Natural History Museum — home to life and earth science specimens comprising some 80 million items within five main collections: botany, entomology, mineralogy, palaeontology and zoology in London. Given the age of the institution, many of the collections have great historical as well as scientific value, such as specimens collected by Charles Darwin. The museum is particularly famous for its exhibition of dinosaur skeletons and ornate architecture, sometimes dubbed the cathedral of nature.

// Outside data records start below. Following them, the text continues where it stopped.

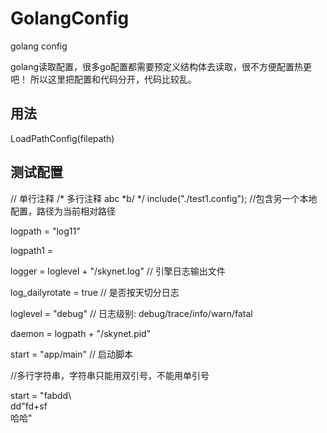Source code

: # GolangConfig
golang config

golang读取配置，很多go配置都需要预定义结构体去读取，很不方便配置热更吧！
所以这里把配置和代码分开，代码比较乱。
## 用法
LoadPathConfig(filepath)
## 测试配置
// 单行注释
/* 多行注释
    abc
    *b/
*/
include("./test1.config");  //包含另一个本地配置，路径为当前相对路径

logpath = "log11"

logpath1 = 

logger = loglevel + "/skynet.log"	// 引擎日志输出文件

log_dailyrotate = true				// 是否按天切分日志

loglevel = "debug"					// 日志级别: debug/trace/info/warn/fatal

daemon = logpath + "/skynet.pid"

start = "app/main"					// 启动脚本

//多行字符串，字符串只能用双引号，不能用单引号

start = "fabdd\   
dd\"fd+sf\
哈哈"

National Gallery — houses the British national collection of over 2,300 paintings dating from the mid-13th century to 1900 in London. A truly awe-inspiring collection, notable works include Hans Holbein's The Ambassadors, Van Gogh's Sunflowers and Constable's The Haywain. The audioguides are very comprehensive and have comments on most of the paintings in the museum. In addition to courses, workshops, lectures and other events, the National Gallery has free talks and tours every day.

The National Railway Museum in York is the largest railway museum in the world.

Victoria and Albert Museum — the museum is the world's largest museum of applied arts, decorative arts and design, housing a permanent collection of over 2.27 million objects. Its collection spans 5,000 years of art, from ancient history to the present day, from the cultures of Europe, North America, Asia and North Africa. The holdings of ceramics, glass, textiles, costumes, silver, ironwork, jewellery, furniture, medieval objects, sculpture, prints and printmaking, drawings and photographs are among the largest and most comprehensive in the world. The museum owns the world's largest collection of post-classical sculpture, with the holdings of Italian Renaissance items being the largest outside Italy.

National Railway Museum — the largest railway museum in the world based in York, one of the most important railway cities. It tells the story of rail transport in Britain and its impact on society and is home of the national collection of historically significant railway vehicles, such as Mallard, Stirling Single, Duchess of Hamilton and a Japanese bullet train.

The National Maritime Museum — a maritime museum in London part of Royal Museums Greenwich, a network of museums in the Maritime Greenwich World Heritage Site. The museum has the most important holdings in the world on the history of Britain at sea, comprising more than two million items, including maritime art (both British and 17th-century Dutch), cartography, manuscripts including official public records, ship models and plans, scientific and navigational instruments, and instruments for time-keeping and astronomy (based at the Royal Observatory, founded in 1675 for "finding the longitude of places"). It is the largest maritime museum in the world.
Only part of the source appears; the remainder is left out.